Embry-Riddle Earns $2.25 Million in NASA Funding to Build New Space Instruments and Conduct Space Weather Research

Researchers Robert Clayton, Björn Bergsson and Shantanab Debchoudhury stand in front of the plasma chamber
Researchers Robert Clayton, Björn Bergsson and Shantanab Debchoudhury stand in front of the plasma chamber, which is used to simulate space conditions, in Embry-Riddle’s Space and Atmospheric Instrumentation Lab (SAIL). (Photo: Embry-Riddle/Bernard Wilchusky)

Researchers in Embry-Riddle Aeronautical University’s Space and Atmospheric Instrumentation Lab (SAIL) have been selected to receive a combined $2.25 million across two NASA grants.

The grant funding will be used to develop new instruments for future satellite and rocket missions, as well as study the effects of thunderstorm-generated acoustic and gravity waves on space weather in the ionosphere. Improving our understanding of the connections between weather events on Earth and in space could lead to advancements in radio communications, power grid stability and satellite-associated technologies, such as GPS.

Improving Satellite Communications

Björn Bergsson, a Ph.D. student in Engineering Physics, is working on the space weather research, which received $953,000 in funding from NASA.

“The importance of this work is what inspires me,” said Bergsson, who would like to work for NASA after he earns his degree. “Understanding the atmospheric, thermosphere and ionospheric conditions that generate traveling ionospheric disturbances is important because these disturbances can adversely affect radio communication around the globe and potentially pose challenges to spacecraft operations.”

The goal of the project, funded by the NASA Living with a Star program and led by Dr. Shantanab Debchoudhury, a research scientist in the College of Arts and Sciences, is to develop a way to understand and quantify how weather conditions on Earth influence space weather conditions. Doing so will help to better predict those conditions in the future.

The project is a collaborative effort across multiple research groups in the Center for Space and Atmospheric Research (CSAR), within the Department of Physical Sciences, Debchoudhury said, involving co-investigators Dr. Chris Heale, Dr. Pavel Inchin and Dr. Mathew Zettergren from the ÉCLAIR (Experimental and Computational Laboratory for Atmospheric and Ionospheric Research) research group, along with a co-investigator from Virginia Tech.The researchers plan to compare simultaneous thunderstorms, acoustic and gravity waves, and traveling ionospheric disturbances in order to create a database of such concurrent events spanning 2010-2020.

NASA plasma chamber
New instrumentation will be tested in this plasma chamber. (Photo: Embry-Riddle/Bernard Wilchusky)

CubeSat Development

The second of Embry-Riddle’s two recent awards — this one for $1.13 million from the NASA Heliophysics Technology and Instrument Development for Science program— is intended to develop an instrument known as a double Langmuir probe that is small enough to fit on a CubeSat but powerful enough to assess both the density and the electron temperature of plasma, the fourth state of matter containing positive ions and free electrons, in space. Current state-of-the-art Langmuir probes cannot measure electron temperatures from a CubeSat-sized satellite.

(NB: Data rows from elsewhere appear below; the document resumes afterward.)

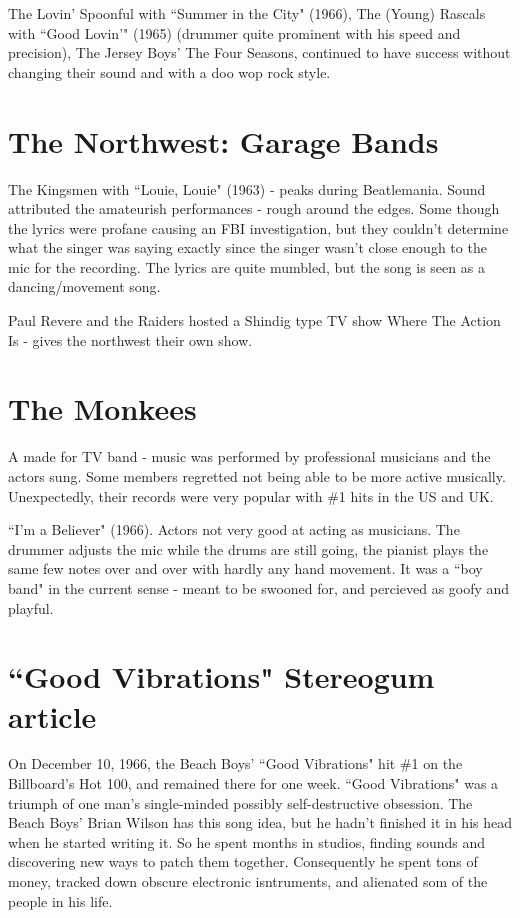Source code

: \documentclass[12pt, a4paper, twoside, openright, titlepage]{book}
\begin{document}
The Lovin' Spoonful with ``Summer in the City" (1966), The (Young) Rascals with ``Good Lovin'" (1965) (drummer quite prominent with his speed and precision), The Jersey Boys' The Four Seasons, continued to have success without changing their sound and with a doo wop rock style.


\section{The Northwest: Garage Bands}

The Kingsmen with ``Louie, Louie" (1963) - peaks during Beatlemania. Sound attributed the amateurish performances - rough around the edges. Some though the lyrics were profane causing an FBI investigation, but they couldn't determine what the singer was saying exactly since the singer wasn't close enough to the mic for the recording. The lyrics are quite mumbled, but the song is seen as a dancing/movement song.

Paul Revere and the Raiders hosted a Shindig type TV show Where The Action Is - gives the northwest their own show.



\section{The Monkees}

A made for TV band - music was performed by professional musicians and the actors sung. Some members regretted not being able to be more active musically. Unexpectedly, their records were very popular with \#1 hits in the US and UK. 

\begin{eg}{}{}
    ``I'm a Believer" (1966). Actors not very good at acting as musicians. The drummer adjusts the mic while the drums are still going, the pianist plays the same few notes over and over with hardly any hand movement. It was a ``boy band" in the current sense - meant to be swooned for, and percieved as goofy and playful.
\end{eg}








\section{``Good Vibrations" Stereogum article}

On December 10, 1966, the Beach Boys' ``Good Vibrations" hit \#1 on the Billboard's Hot 100, and remained there for one week. ``Good Vibrations" was a triumph of one man's single-minded possibly self-destructive obsession. The Beach Boys' Brian Wilson has this song idea, but he hadn't finished it in his head when he started writing it. So he spent months in studios, finding sounds and discovering new ways to patch them together. Consequently he spent tons of money, tracked down obscure electronic isntruments, and alienated som of the people in his life.
\end{document}
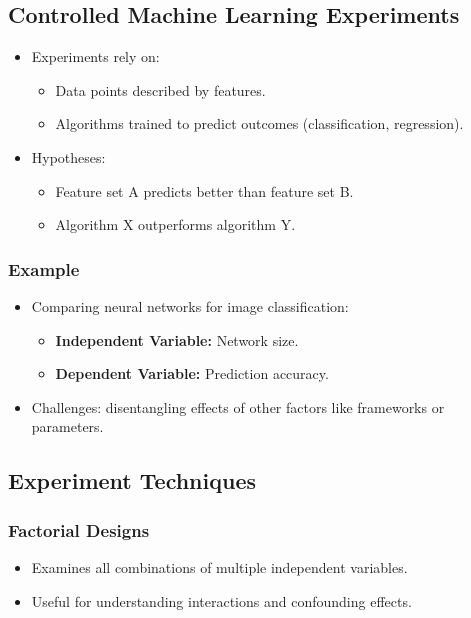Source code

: \subsection{Controlled Machine Learning Experiments}
\begin{itemize}
    \item Experiments rely on:
    \begin{itemize}
        \item Data points described by features.
        \item Algorithms trained to predict outcomes (classification, regression).
    \end{itemize}
    \item Hypotheses:
    \begin{itemize}
        \item Feature set A predicts better than feature set B.
        \item Algorithm X outperforms algorithm Y.
    \end{itemize}
\end{itemize}

\subsubsection{Example}
\begin{itemize}
    \item Comparing neural networks for image classification:
    \begin{itemize}
        \item \textbf{Independent Variable:} Network size.
        \item \textbf{Dependent Variable:} Prediction accuracy.
    \end{itemize}
    \item Challenges: disentangling effects of other factors like frameworks or parameters.
\end{itemize}

\subsection{Experiment Techniques}
\subsubsection{Factorial Designs}
\begin{itemize}
    \item Examines all combinations of multiple independent variables.
    \item Useful for understanding interactions and confounding effects.
\end{itemize}

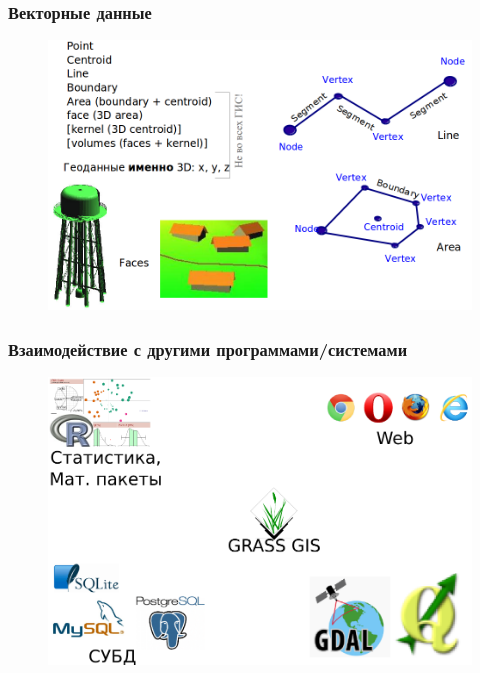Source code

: \begin{frame}
\frametitle{Векторные данные}
\begin{figure}[!ht]
          \begin{center}
            \includegraphics[width=\columnwidth]{./grass/img/vector_data.png}
        \end{center}
\end{figure}
\end{frame}


\begin{frame}
\frametitle{Взаимодействие с другими программами/системами}
\begin{figure}[!ht]
          \begin{center}
            \includegraphics[width=0.9\columnwidth]{./grass/img/grass_prog.png}
        \end{center}
\end{figure}
\end{frame}

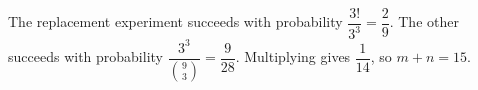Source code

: The replacement experiment succeeds with probability $\dfrac{3!}{3^3}=\dfrac{2}{9}$. The other succeeds with probability $\dfrac{3^3}{\binom93}=\dfrac{9}{28}$. Multiplying gives $\dfrac{1}{14}$, so $\boxed{m+n=15}$.
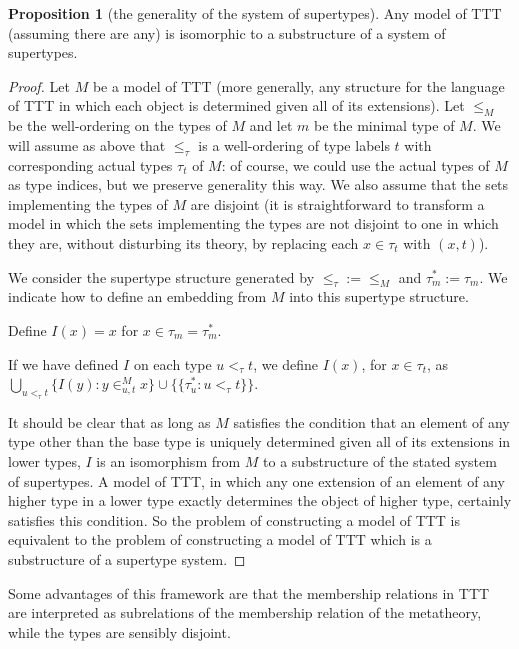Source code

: \documentclass[112pt]{article}
\theoremstyle{definition}
\newtheorem{proposition}[theorem]{Proposition}
\theoremstyle{remark}
\begin{document}
\begin{proposition}[the generality of the system of supertypes]
Any model of TTT (assuming there are any) is isomorphic to a substructure of a system of supertypes.
\end{proposition}
\begin{proof}
Let $M$ be a model of TTT (more generally, any structure for the language of TTT in which each object is determined given all of its extensions).  Let $\leq_M$ be the well-ordering on the types of $M$ and let $m$ be the minimal type of $M$.  We will assume as above that $\leq_\tau$ is a well-ordering of type labels $t$ with corresponding actual types $\tau_t$ of $M$:  of course, we could use the actual types of $M$ as type indices, but we preserve generality this way.    We also assume that the sets implementing the types of $M$ are disjoint (it is straightforward to transform a model in which the sets implementing the types are not disjoint to one in which they are, without disturbing its theory, by replacing each $x \in \tau_t$ with $(x,t)$).

We consider the supertype structure generated by ${\leq_\tau}:={\leq_M}$ and $\tau^*_m := \tau_m$.  We indicate how to define an embedding from $M$ into this supertype structure.

Define $I(x) = x$ for $x \in \tau_m = \tau^*_m$.

If we have defined $I$ on each type $u <_\tau t$, we define $I(x)$, for $x \in \tau_t$, as
$\bigcup_{u <_\tau t} \{I(y):y \in^M_{u,t} x\} \cup \{\{\tau^*_u:u <_\tau t\}\}$.

It should be clear that as long as $M$ satisfies the condition that an element of any type other than the base type is uniquely determined given all of its extensions in lower types, $I$ is an isomorphism from $M$ to a substructure of the stated system of supertypes.  A model of TTT, in which any one extension of an element of any higher type in a lower type exactly determines the object of higher type, certainly satisfies this condition.  So the problem of constructing a model of TTT is equivalent to the problem of constructing a model of TTT which is a substructure of a supertype system.
\end{proof}

Some advantages of this framework are that the membership relations in TTT are interpreted as subrelations of the membership relation of the metatheory, while the types are sensibly disjoint.
\end{document}

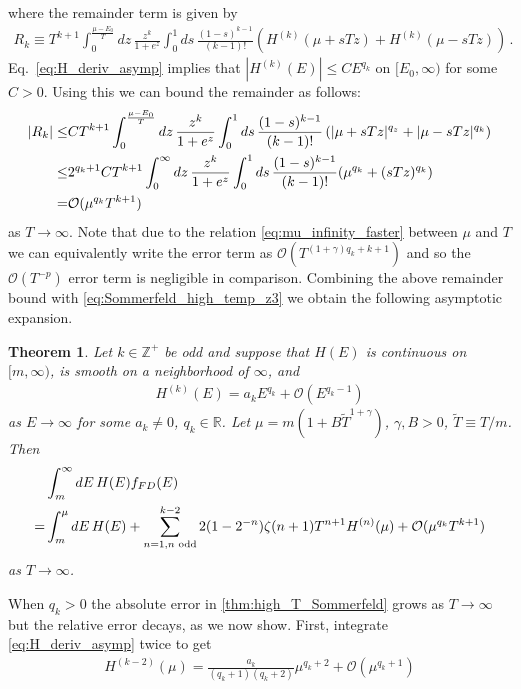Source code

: \documentclass[sn-mathphys,Numbered]{sn-jnl}
\newtheorem{theorem}{Theorem}
\begin{document}
where the remainder term is given by
\begin{align}
    R_k\equiv T^{k+1}\int_0^{\frac{\mu-E_0}{T}} dz \,\frac{z^k}{1+e^{z}}
 \int_0^1 ds\, \frac{(1-s)^{k-1}}{(k-1)!} (H^{(k)}(\mu+sTz)+H^{(k)}(\mu-sTz))\,.
\end{align}
Eq.~\eqref{eq:H_deriv_asymp} implies that $|H^{(k)}(E)|\leq CE^{q_k}$ on $[E_0,\infty)$ for some $C>0$. Using this we can bound the remainder as follows:
\begin{align}
    |R_k|\leq &CT^{k+1}\int_0^{\frac{\mu-E_0}{T}} dz \,\frac{z^k}{1+e^{z}}
 \int_0^1 ds\, \frac{(1-s)^{k-1}}{(k-1)!} \left(|\mu+sTz|^{q_z}+|\mu-sTz|^{q_k}\right)\notag\\
 \leq&2^{q_k+1}CT^{k+1}\int_0^{\infty} dz \,\frac{z^k}{1+e^{z}}\notag
 \int_0^1 ds\, \frac{(1-s)^{k-1}}{(k-1)!} (\mu^{q_k}+(sTz)^{q_k})\notag\\
 =&\mathcal{O}(\mu^{q_k}T^{k+1})\label{eq:Sommerfeld_high_T_remainder_bound}
\end{align}
as $T\to\infty$.  Note that due to the  relation \eqref{eq:mu_infinity_faster} between $\mu$ and $T$ we can equivalently write the error term as $\mathcal{O}(T^{(1+\gamma)q_k+k+1})$ and so the $\mathcal{O}(T^{-p})$ error term is negligible in comparison. Combining the above remainder bound with \eqref{eq:Sommerfeld_high_temp_z3} we obtain the following asymptotic expansion.
\begin{theorem}\label{thm:high_T_Sommerfeld}
Let $k\in\mathbb{Z}^+$ be odd and suppose that $H(E)$ is continuous on $[m,\infty)$, is smooth on a neighborhood of $\infty$, and
\begin{align}
  H^{(k)}(E)=a_kE^{q_k}+\mathcal{O}(E^{q_k-1})  
\end{align}
as $E\to \infty$ for some $a_k\neq 0$, $q_k\in\mathbb{R}$.  Let $\mu=m(1+B\widetilde{T}^{1+\gamma})$, $\gamma,B>0$, $\widetilde{T}\equiv T/m$. Then
\begin{align}
    &\int_m^\infty dE\, H(E)f_{FD}(E)\notag\\
=&\int_m^\mu dE\, H(E)+\sum_{n=1,n\text{ odd}}^{k-2} 2(1-2^{-n})\zeta(n+1)T^{n+1}H^{(n)}(\mu)+\mathcal{O}(\mu^{q_k}T^{k+1})\label{eq:Sommerfeld_high_temp_final}
\end{align}
as $T\to\infty$.
\end{theorem}
When $q_k>0$ the absolute error in \eqref{thm:high_T_Sommerfeld}  grows as $T\to\infty$ but the relative error decays, as we now show.  First, integrate \eqref{eq:H_deriv_asymp} twice to get
\begin{align}\label{eq:integrate_H_asymp}
    H^{(k-2)}(\mu)=\frac{a_k}{(q_k+1)(q_k+2)}\mu^{q_k+2}+\mathcal{O}(\mu^{q_k+1})
\end{align}
\end{document}
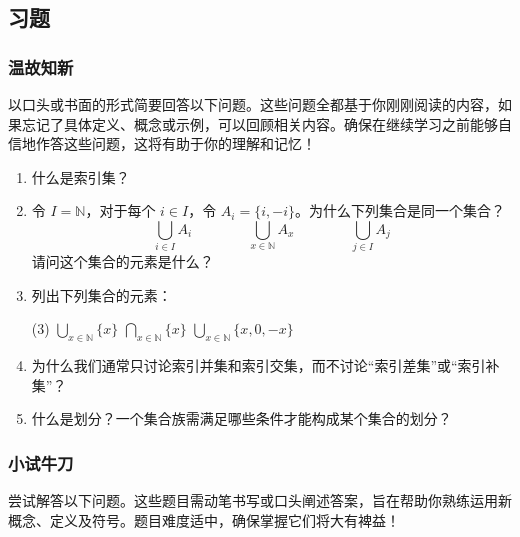 \subsection{习题}

\subsubsection*{温故知新}

以口头或书面的形式简要回答以下问题。这些问题全都基于你刚刚阅读的内容，如果忘记了具体定义、概念或示例，可以回顾相关内容。确保在继续学习之前能够自信地作答这些问题，这将有助于你的理解和记忆！

\begin{enumerate}[label=(\arabic*)]
    \item 什么是索引集？
    \item 令 $I = \mathbb{N}$，对于每个 $i \in I$，令 $A_i = \{i, -i\}$。为什么下列集合是同一个集合？
    \[\bigcup_{i \in I} A_i \qquad\qquad \bigcup_{x \in \mathbb{N}} A_x \qquad\qquad \bigcup_{j \in I} A_j\]
    请问这个集合的元素是什么？
    \item 列出下列集合的元素：
    \begin{tasks}(3)
        \task $\displaystyle{\bigcup_{x \in \mathbb{N}}\{x\}}$
        \task $\displaystyle{\bigcap_{x \in \mathbb{N}}\{x\}}$
        \task $\displaystyle{\bigcup_{x \in \mathbb{N}}\{x,0,-x\}}$
    \end{tasks}
    \item 为什么我们通常只讨论索引并集和索引交集，而不讨论``索引差集''或``索引补集''？
    \item 什么是划分？一个集合族需满足哪些条件才能构成某个集合的划分？
\end{enumerate}

\subsubsection*{小试牛刀}

尝试解答以下问题。这些题目需动笔书写或口头阐述答案，旨在帮助你熟练运用新概念、定义及符号。题目难度适中，确保掌握它们将大有裨益！


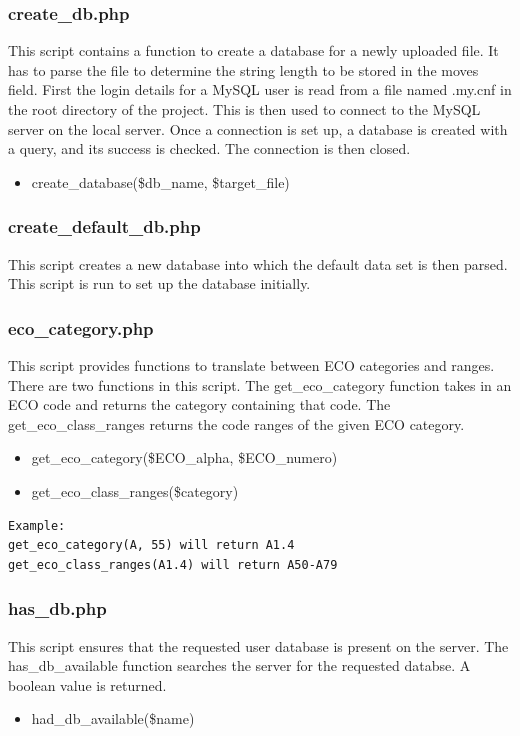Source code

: \documentclass{article}
\begin{document}
\subsubsection{create\_db.php}
This script contains a function to create a database for a newly uploaded
file. It has to parse the file to determine the string length to be stored
in the moves field. First the login details for a MySQL user is read from
a file named .my.cnf in the root directory of the project.  This is then
used to connect to the MySQL server on the local server.  Once a connection
is set up, a database is created with a query, and its success is checked.
The connection is then closed.
\begin{itemize}
	\item create\_database(\$db\_name, \$target\_file)
\end{itemize}

\subsubsection{create\_default\_db.php}
This script creates a new database into which the default data set is then
parsed. This script is run to set up the database initially.

\subsubsection{eco\_category.php}
This script provides functions to translate between ECO categories and ranges.
There are two functions in this script. The get\_eco\_category function takes
in an ECO code and returns the category containing that code. The
get\_eco\_class\_ranges returns the code ranges of the given ECO category.
\begin{itemize}
	\item get\_eco\_category(\$ECO\_alpha, \$ECO\_numero)
	\item get\_eco\_class\_ranges(\$category)
\end{itemize}
\begin{lstlisting}
Example:
get_eco_category(A, 55) will return A1.4
get_eco_class_ranges(A1.4) will return A50-A79
\end{lstlisting}

\subsubsection{has\_db.php}
This script ensures that the requested user database is present on the server.
The has\_db\_available function searches the server for the requested databse.
A boolean value is returned.
\begin{itemize}
	\item had\_db\_available(\$name)
\end{itemize}
\end{document}

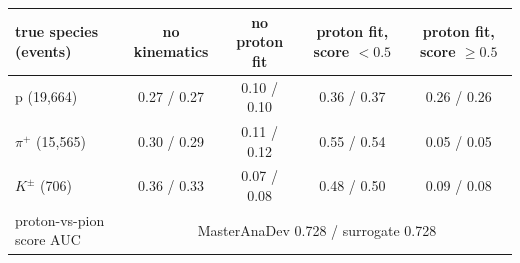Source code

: \begin{tabular}{lcccc}
\toprule
true species (events) & no kinematics & no proton fit & proton fit, score $<0.5$ & proton fit, score $\geq 0.5$ \\
\midrule
p (19,664) & 0.27 / 0.27 & 0.10 / 0.10 & 0.36 / 0.37 & 0.26 / 0.26 \\
$\pi^+$ (15,565) & 0.30 / 0.29 & 0.11 / 0.12 & 0.55 / 0.54 & 0.05 / 0.05 \\
$K^\pm$ (706) & 0.36 / 0.33 & 0.07 / 0.08 & 0.48 / 0.50 & 0.09 / 0.08 \\
\midrule
proton-vs-pion score AUC & \multicolumn{4}{c}{MasterAnaDev 0.728 / surrogate 0.728} \\
\bottomrule
\end{tabular}
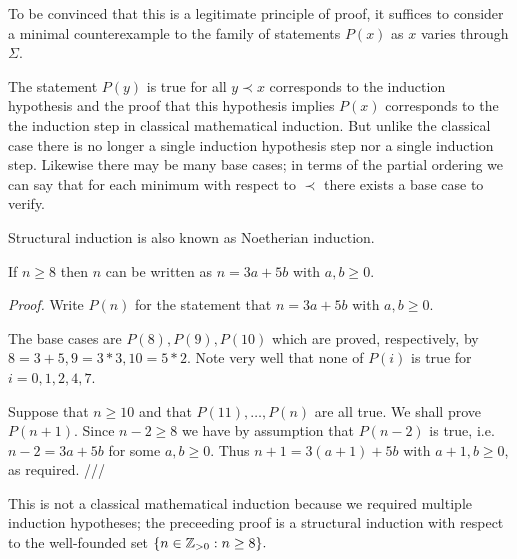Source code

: \begin{ap} To be convinced that this is a legitimate principle of
    proof, it suffices to consider a minimal counterexample to the family of
    statements $P(x)$ as $x$ varies through $\Sigma$.
\end{ap}

\begin{ap} The statement $P(y)$ is true for all $y \prec x$
    corresponds to the induction hypothesis and the proof that this
    hypothesis implies $P(x)$ corresponds to the the induction step in
    classical mathematical induction. But unlike the classical case
    there is no longer a single induction hypothesis step nor a single
    induction step. Likewise there may be many base cases; in terms of
    the partial ordering we can say that for each minimum with respect
    to $\prec$ there exists a base case to verify.
\end{ap}

\begin{rem} Structural induction is also known as Noetherian
    induction.
\end{rem}

\begin{eg} If $n\ge 8$ then $n$ can be written as $n = 3a+5b$ with
    $a,b \ge 0$.

\noindent \emph{Proof.} Write $P(n)$ for the statement that $n =
3a+5b$ with $a,b \ge 0$.

The base cases are $P(8), P(9), P(10)$ which are proved, respectively,
by $8=3+5, 9 = 3*3, 10 = 5*2$. Note very well that none of $P(i)$ is
true for $i=0,1,2,4,7$.

Suppose that $n\ge 10$ and that $P(11),\dots,P(n)$ are all true. We
shall prove $P(n+1)$. Since $n-2 \ge 8$ we have by assumption that
$P(n-2)$ is true, i.e.~$n-2=3a+5b$ for some $a,b \ge 0$. Thus $n+1 =
3(a+1)+5b$ with $a+1, b \ge 0$, as required. ///

This is not a classical mathematical induction because we required
multiple induction hypotheses; the preceeding proof is a structural
induction with respect to the well-founded set $\{n \in \mathbb{Z}_{>0} : n
\ge 8\}.$
\end{eg}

“Results from instruments like these can be used for modeling how the sun interacts with the Earth and help with understanding the associated effects, like the impact of solar flares on the Earth,” said Dr. Robert Clayton, a research scientist in the College of Arts and Sciences, who is the principal investigator on the project.

Solar flares can disturb radio communications, increase drag on Earth-orbiting satellites, degrade satellite communication and the precision of GPS measurements, and cause expensive and disruptive damage to satellites and power grids.

According to Clayton, the probes will be developed and tested in a simulated space environment in SAIL’s plasma chamber.

Dr. Aroh Barjatya, director of SAIL and a co-investigator on the instrument grant, said that both grants represent significant accomplishments.

"NASA's funding of this new instrument proposal led by Dr. Clayton is a vote of confidence from the peer review community in SAIL's ability to build instruments that will enable crucial space weather measurements from a small satellite platform," said Barjatya. "And SAIL scientists are forging further ahead in doing fundamental space weather research as showcased by Dr. Debchoudhury's grant.”

The research will involve multiple undergraduate and graduate students.